### Problem description
Reproduce exactly, from the data that follows, the line with "standardisiert und absichert.", the line with "Der API-Key-Mechanismus wurde", and every line that lies between them.

Recorded data:
· · ·
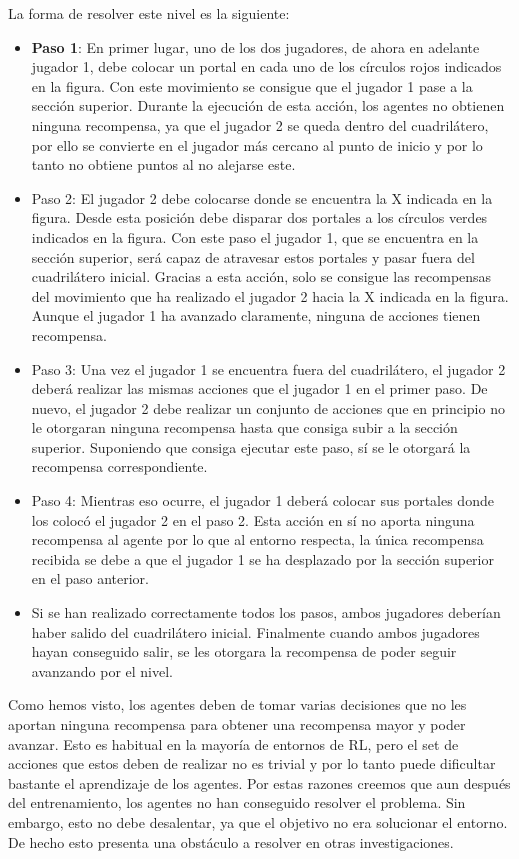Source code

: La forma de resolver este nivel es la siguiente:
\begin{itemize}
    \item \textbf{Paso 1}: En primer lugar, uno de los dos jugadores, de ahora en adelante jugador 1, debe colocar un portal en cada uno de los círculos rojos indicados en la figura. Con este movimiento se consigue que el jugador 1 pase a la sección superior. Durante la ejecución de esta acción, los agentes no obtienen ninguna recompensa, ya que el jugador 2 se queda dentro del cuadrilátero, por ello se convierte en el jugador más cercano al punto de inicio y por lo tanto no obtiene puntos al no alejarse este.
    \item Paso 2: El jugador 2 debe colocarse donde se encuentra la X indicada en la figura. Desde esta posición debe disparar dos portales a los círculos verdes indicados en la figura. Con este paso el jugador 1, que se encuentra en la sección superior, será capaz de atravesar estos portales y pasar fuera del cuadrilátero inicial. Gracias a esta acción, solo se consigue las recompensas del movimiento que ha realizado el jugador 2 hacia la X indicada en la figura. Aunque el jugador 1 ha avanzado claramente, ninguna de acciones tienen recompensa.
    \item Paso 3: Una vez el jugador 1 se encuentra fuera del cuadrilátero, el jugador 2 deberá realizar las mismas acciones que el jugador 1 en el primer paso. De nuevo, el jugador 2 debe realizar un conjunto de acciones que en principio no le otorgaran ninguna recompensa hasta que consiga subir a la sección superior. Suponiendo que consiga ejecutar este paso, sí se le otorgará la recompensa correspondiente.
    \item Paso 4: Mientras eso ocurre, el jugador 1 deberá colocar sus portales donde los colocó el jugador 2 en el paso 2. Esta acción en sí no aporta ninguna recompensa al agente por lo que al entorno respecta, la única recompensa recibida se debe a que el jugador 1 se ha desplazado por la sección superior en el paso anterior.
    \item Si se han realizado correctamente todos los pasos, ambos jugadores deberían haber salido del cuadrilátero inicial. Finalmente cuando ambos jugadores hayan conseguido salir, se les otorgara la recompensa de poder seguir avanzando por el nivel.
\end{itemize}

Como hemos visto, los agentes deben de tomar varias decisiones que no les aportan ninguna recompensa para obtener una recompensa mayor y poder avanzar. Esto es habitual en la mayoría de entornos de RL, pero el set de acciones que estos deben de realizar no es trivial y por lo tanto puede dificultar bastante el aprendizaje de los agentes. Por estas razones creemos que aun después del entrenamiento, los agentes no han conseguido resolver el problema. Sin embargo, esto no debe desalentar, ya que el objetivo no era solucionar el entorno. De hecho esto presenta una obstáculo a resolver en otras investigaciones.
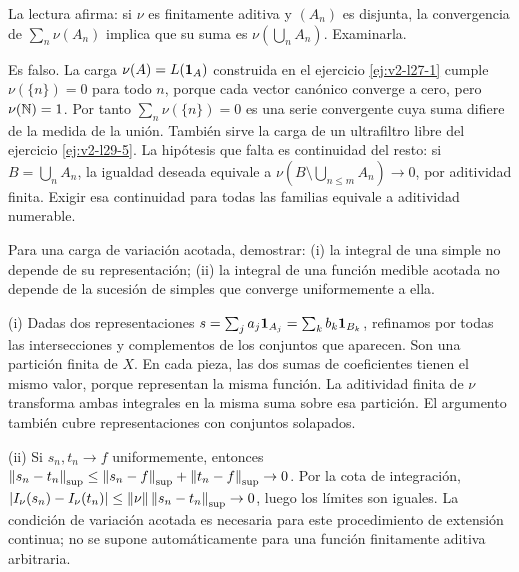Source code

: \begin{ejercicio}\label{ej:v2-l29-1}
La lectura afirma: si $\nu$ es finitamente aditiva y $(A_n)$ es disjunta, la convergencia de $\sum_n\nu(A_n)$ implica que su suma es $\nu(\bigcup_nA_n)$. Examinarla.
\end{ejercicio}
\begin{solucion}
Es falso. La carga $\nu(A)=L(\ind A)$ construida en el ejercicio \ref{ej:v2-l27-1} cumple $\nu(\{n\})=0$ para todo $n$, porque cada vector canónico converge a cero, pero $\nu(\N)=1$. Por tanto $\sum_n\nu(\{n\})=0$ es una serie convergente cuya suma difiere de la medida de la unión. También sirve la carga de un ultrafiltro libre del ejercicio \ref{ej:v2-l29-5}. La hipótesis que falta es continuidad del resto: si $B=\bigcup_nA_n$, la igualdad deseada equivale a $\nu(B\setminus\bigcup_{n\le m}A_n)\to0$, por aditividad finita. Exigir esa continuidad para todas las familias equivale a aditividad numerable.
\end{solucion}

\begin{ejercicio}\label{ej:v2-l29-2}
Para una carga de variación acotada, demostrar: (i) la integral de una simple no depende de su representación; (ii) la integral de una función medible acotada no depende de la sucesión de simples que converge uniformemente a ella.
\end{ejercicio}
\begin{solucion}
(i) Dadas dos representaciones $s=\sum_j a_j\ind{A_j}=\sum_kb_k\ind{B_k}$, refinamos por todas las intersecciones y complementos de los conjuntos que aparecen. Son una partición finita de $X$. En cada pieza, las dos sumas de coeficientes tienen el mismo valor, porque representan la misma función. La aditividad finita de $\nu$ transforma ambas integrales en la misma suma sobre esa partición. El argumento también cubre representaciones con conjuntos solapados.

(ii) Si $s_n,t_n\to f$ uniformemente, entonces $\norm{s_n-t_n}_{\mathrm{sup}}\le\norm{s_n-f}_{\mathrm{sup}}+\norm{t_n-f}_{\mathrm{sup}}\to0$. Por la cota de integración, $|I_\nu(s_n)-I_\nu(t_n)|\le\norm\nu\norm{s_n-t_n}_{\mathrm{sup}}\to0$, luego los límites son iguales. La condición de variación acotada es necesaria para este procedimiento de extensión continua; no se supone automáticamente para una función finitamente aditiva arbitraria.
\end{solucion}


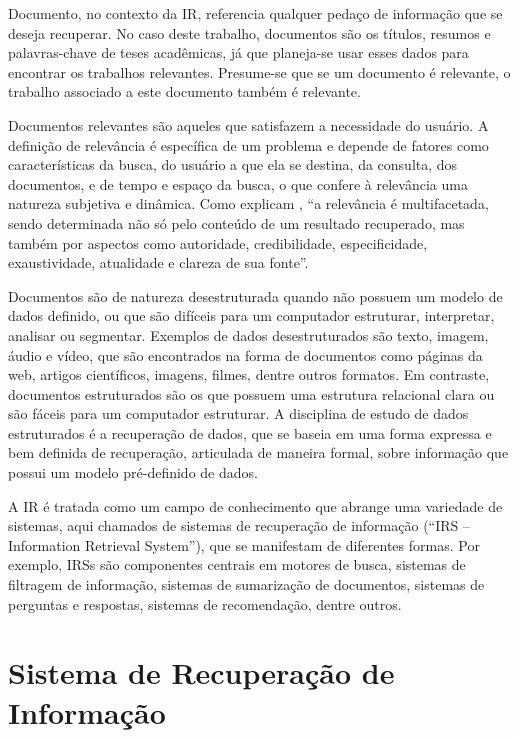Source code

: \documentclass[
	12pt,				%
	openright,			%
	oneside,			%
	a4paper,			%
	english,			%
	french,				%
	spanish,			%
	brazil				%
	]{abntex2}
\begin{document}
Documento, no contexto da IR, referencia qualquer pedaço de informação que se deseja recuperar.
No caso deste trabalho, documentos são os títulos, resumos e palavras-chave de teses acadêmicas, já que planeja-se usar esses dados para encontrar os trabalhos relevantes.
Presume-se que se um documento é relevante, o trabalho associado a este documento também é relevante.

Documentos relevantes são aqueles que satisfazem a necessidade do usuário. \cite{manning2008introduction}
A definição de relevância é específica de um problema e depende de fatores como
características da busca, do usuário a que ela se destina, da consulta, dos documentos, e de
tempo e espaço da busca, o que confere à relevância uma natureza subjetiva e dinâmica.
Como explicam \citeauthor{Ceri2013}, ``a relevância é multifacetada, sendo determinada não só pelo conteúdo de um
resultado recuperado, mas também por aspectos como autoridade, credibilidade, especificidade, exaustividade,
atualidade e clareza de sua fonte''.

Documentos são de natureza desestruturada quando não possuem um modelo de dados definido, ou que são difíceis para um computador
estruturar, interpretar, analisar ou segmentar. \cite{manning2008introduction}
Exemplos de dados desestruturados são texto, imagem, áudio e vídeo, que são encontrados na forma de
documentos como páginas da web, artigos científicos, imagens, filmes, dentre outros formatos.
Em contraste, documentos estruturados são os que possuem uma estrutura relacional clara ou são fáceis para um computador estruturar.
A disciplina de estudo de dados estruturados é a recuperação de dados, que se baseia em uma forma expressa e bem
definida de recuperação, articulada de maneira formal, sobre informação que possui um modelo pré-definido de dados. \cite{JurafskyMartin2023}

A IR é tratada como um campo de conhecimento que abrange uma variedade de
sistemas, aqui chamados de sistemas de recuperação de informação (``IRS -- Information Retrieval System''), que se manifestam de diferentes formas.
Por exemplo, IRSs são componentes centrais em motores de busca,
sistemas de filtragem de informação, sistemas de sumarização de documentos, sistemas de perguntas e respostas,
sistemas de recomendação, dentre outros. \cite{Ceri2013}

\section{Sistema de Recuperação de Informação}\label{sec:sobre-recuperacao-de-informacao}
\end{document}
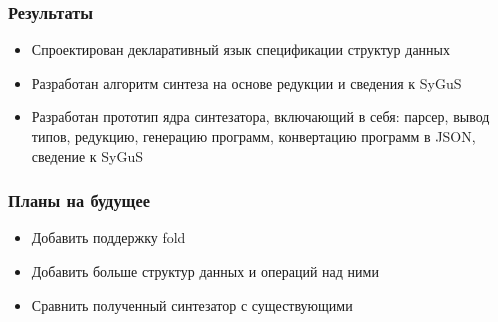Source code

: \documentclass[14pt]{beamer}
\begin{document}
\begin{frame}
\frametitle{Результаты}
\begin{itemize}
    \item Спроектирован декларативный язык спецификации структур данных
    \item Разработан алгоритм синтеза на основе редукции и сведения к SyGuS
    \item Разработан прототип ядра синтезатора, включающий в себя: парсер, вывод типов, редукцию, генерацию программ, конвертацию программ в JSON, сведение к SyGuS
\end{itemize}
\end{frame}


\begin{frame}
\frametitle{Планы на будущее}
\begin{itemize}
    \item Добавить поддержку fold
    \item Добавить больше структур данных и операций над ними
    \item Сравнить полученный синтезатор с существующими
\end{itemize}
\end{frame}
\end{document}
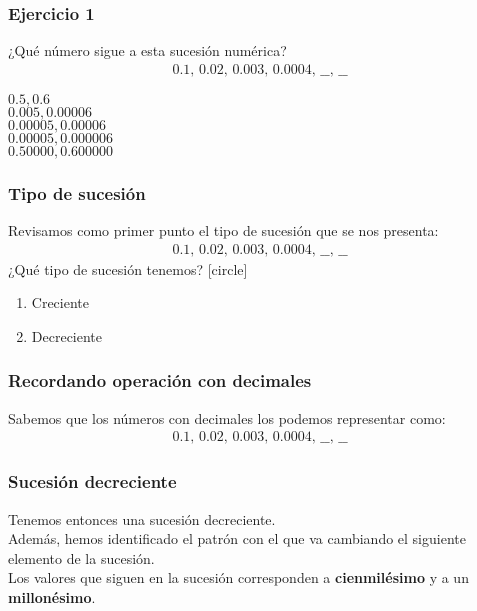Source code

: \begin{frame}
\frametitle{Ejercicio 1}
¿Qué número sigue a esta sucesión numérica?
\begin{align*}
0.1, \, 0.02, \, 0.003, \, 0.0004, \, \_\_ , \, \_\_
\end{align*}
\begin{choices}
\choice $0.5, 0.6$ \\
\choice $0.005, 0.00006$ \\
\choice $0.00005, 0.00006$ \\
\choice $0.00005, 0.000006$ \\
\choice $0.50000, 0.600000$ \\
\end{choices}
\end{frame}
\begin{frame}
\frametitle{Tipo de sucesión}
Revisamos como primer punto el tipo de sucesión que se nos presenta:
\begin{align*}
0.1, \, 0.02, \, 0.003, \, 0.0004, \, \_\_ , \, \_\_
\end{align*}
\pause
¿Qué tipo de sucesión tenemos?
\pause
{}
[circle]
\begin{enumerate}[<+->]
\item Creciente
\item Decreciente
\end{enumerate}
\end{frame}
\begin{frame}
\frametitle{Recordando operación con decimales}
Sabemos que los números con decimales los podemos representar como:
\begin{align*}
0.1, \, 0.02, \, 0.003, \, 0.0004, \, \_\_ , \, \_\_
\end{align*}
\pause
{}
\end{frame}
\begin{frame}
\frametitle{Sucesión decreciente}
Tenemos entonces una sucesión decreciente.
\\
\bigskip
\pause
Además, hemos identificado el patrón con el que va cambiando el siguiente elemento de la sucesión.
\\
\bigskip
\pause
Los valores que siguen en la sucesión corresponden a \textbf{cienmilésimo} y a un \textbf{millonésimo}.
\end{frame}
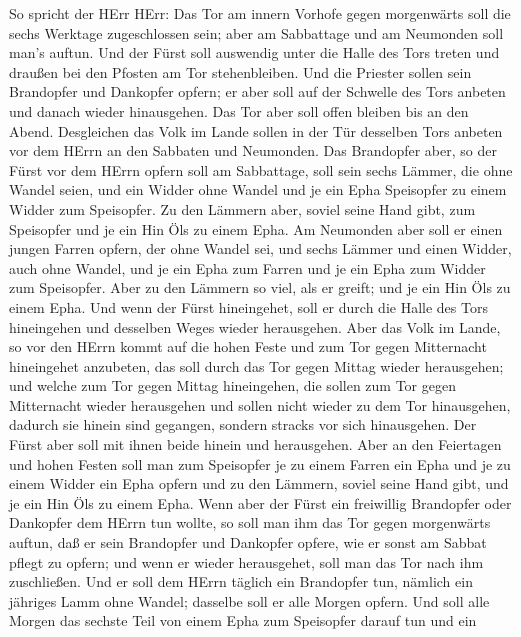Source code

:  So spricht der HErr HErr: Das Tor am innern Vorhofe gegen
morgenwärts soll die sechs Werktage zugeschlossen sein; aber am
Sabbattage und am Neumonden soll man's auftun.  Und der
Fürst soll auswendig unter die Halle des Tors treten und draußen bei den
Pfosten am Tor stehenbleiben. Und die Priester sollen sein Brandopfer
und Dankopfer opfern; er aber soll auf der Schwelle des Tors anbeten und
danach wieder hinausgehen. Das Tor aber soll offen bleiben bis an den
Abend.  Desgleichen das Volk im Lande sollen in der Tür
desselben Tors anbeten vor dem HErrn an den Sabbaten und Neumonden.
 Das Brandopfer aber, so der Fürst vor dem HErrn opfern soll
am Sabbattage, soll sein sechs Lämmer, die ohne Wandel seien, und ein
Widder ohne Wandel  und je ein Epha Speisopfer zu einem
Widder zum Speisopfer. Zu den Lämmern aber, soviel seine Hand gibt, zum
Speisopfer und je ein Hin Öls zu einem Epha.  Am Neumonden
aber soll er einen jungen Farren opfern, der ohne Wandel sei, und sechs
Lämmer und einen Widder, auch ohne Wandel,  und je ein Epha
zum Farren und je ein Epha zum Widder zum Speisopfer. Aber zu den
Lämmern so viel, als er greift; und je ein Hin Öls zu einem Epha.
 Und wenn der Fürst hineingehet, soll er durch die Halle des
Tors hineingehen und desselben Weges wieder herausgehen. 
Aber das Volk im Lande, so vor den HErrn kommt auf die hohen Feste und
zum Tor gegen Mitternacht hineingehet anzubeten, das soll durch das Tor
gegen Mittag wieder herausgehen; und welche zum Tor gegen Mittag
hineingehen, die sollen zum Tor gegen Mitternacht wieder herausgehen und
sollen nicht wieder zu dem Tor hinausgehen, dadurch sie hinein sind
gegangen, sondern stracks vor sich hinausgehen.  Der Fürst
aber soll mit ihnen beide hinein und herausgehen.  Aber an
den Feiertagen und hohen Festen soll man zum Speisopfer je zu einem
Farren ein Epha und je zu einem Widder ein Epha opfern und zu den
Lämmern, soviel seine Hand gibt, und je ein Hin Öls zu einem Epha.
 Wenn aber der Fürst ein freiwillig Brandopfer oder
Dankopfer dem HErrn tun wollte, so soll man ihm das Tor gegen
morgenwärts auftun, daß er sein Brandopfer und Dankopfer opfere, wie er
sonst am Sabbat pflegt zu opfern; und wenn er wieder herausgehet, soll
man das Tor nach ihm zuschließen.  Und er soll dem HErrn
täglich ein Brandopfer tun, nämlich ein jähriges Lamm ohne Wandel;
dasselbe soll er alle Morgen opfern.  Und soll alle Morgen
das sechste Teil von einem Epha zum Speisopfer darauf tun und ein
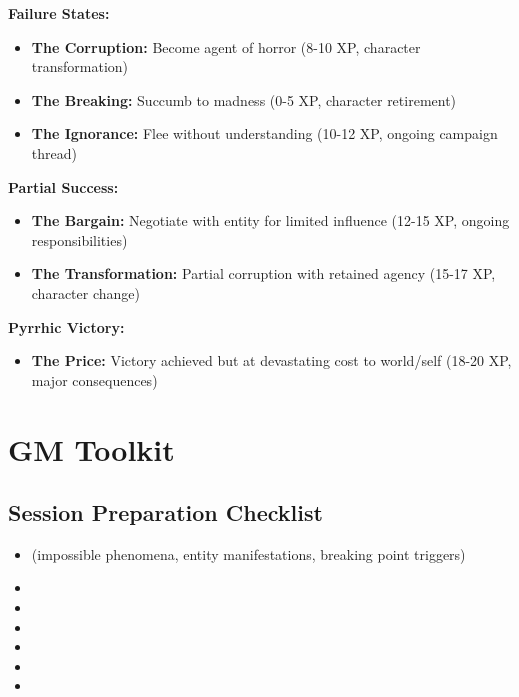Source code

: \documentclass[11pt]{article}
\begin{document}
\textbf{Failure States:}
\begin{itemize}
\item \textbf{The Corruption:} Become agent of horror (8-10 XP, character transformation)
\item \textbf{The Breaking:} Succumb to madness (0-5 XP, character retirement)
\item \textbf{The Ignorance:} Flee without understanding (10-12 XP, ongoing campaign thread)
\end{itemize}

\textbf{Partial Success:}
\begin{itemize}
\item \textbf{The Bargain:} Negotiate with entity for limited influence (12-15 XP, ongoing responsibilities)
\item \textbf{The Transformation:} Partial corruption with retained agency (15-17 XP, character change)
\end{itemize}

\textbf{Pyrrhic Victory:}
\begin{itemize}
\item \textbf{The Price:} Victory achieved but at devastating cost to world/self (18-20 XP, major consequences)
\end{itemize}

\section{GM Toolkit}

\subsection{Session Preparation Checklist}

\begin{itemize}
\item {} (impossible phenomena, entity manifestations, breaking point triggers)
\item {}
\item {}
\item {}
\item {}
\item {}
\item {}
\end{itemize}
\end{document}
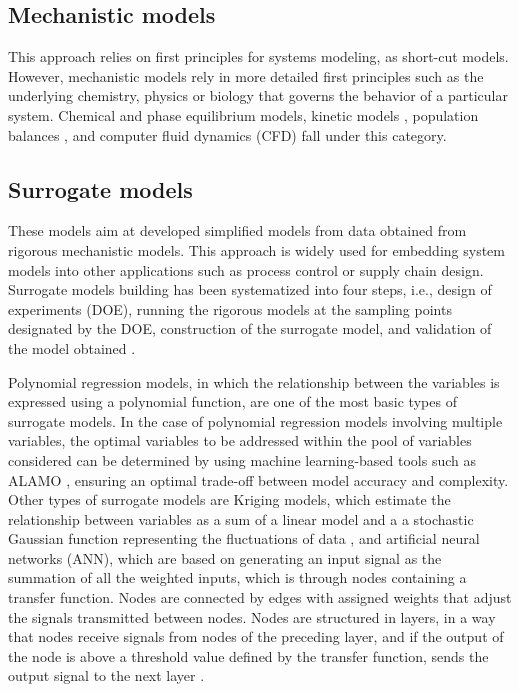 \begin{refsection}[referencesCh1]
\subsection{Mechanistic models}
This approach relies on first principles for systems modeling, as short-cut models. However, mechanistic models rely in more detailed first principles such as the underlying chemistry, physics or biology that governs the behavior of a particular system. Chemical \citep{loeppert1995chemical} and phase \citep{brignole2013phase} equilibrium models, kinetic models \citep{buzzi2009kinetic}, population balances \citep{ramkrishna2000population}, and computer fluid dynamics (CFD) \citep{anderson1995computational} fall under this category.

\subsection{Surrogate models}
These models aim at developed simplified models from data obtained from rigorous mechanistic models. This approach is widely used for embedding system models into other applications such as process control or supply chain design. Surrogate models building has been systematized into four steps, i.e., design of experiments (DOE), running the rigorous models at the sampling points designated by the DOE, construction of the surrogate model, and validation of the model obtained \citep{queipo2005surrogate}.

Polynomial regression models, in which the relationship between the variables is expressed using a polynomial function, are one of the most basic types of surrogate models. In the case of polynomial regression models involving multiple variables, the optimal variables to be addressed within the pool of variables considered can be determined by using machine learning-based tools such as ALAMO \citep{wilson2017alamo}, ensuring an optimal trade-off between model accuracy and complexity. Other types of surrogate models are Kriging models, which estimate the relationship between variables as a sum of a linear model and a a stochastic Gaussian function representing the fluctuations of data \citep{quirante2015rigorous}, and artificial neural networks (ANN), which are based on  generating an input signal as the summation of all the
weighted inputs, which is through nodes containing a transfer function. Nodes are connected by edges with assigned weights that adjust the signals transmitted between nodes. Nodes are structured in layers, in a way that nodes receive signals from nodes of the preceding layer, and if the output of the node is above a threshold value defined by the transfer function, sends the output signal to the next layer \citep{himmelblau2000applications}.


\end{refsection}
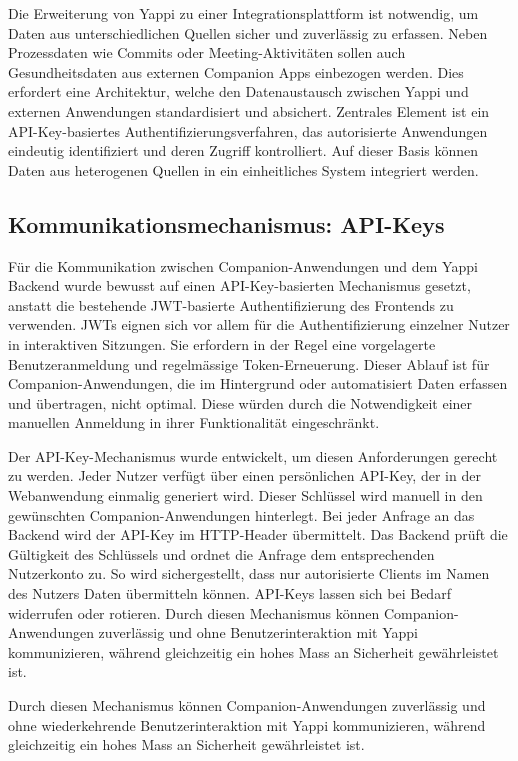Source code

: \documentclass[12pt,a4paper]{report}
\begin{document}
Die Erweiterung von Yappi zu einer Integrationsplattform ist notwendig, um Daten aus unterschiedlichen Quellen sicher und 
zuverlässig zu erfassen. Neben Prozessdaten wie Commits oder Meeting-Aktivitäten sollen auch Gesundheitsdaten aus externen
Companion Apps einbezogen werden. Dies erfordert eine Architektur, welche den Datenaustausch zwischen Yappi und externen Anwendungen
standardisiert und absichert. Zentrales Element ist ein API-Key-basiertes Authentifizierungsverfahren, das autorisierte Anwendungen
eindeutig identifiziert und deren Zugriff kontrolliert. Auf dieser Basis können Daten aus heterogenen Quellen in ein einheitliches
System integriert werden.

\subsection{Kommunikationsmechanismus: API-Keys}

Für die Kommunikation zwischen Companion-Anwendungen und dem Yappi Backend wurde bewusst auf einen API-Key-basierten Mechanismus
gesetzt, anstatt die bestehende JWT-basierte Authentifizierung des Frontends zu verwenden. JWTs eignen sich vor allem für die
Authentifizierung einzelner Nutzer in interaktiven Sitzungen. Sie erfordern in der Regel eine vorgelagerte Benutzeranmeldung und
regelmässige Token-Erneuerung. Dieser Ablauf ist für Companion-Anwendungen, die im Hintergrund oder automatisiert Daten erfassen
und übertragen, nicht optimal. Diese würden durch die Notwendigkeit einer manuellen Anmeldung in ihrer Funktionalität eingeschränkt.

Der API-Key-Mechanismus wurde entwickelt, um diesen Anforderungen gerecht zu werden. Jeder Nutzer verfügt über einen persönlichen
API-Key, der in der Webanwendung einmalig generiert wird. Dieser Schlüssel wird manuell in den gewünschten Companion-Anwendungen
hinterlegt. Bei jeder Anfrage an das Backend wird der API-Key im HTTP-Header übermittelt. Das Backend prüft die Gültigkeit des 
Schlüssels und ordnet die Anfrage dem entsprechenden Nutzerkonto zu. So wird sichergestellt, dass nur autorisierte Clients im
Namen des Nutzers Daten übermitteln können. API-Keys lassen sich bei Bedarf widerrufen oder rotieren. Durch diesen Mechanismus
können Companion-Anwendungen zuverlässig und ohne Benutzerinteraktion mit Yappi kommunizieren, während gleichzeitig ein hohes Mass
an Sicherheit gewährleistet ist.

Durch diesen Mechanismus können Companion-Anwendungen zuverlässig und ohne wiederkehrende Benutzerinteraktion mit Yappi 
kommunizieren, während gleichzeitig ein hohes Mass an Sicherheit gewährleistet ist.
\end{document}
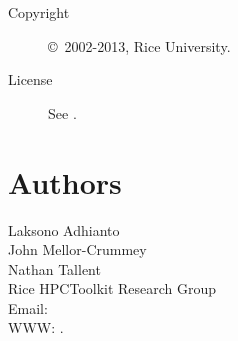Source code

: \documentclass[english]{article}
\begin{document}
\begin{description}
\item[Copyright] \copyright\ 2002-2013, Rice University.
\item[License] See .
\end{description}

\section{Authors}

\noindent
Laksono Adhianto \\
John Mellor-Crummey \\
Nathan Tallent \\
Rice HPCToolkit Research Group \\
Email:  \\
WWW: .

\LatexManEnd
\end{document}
· · ·
### Output below
standardisiert und absichert. Zentrales Element ist ein API-Key-basiertes Authentifizierungsverfahren, das autorisierte Anwendungen
eindeutig identifiziert und deren Zugriff kontrolliert. Auf dieser Basis können Daten aus heterogenen Quellen in ein einheitliches
System integriert werden.

\subsection{Kommunikationsmechanismus: API-Keys}

Für die Kommunikation zwischen Companion-Anwendungen und dem Yappi Backend wurde bewusst auf einen API-Key-basierten Mechanismus
gesetzt, anstatt die bestehende JWT-basierte Authentifizierung des Frontends zu verwenden. JWTs eignen sich vor allem für die
Authentifizierung einzelner Nutzer in interaktiven Sitzungen. Sie erfordern in der Regel eine vorgelagerte Benutzeranmeldung und
regelmässige Token-Erneuerung. Dieser Ablauf ist für Companion-Anwendungen, die im Hintergrund oder automatisiert Daten erfassen
und übertragen, nicht optimal. Diese würden durch die Notwendigkeit einer manuellen Anmeldung in ihrer Funktionalität eingeschränkt.

Der API-Key-Mechanismus wurde entwickelt, um diesen Anforderungen gerecht zu werden. Jeder Nutzer verfügt über einen persönlichen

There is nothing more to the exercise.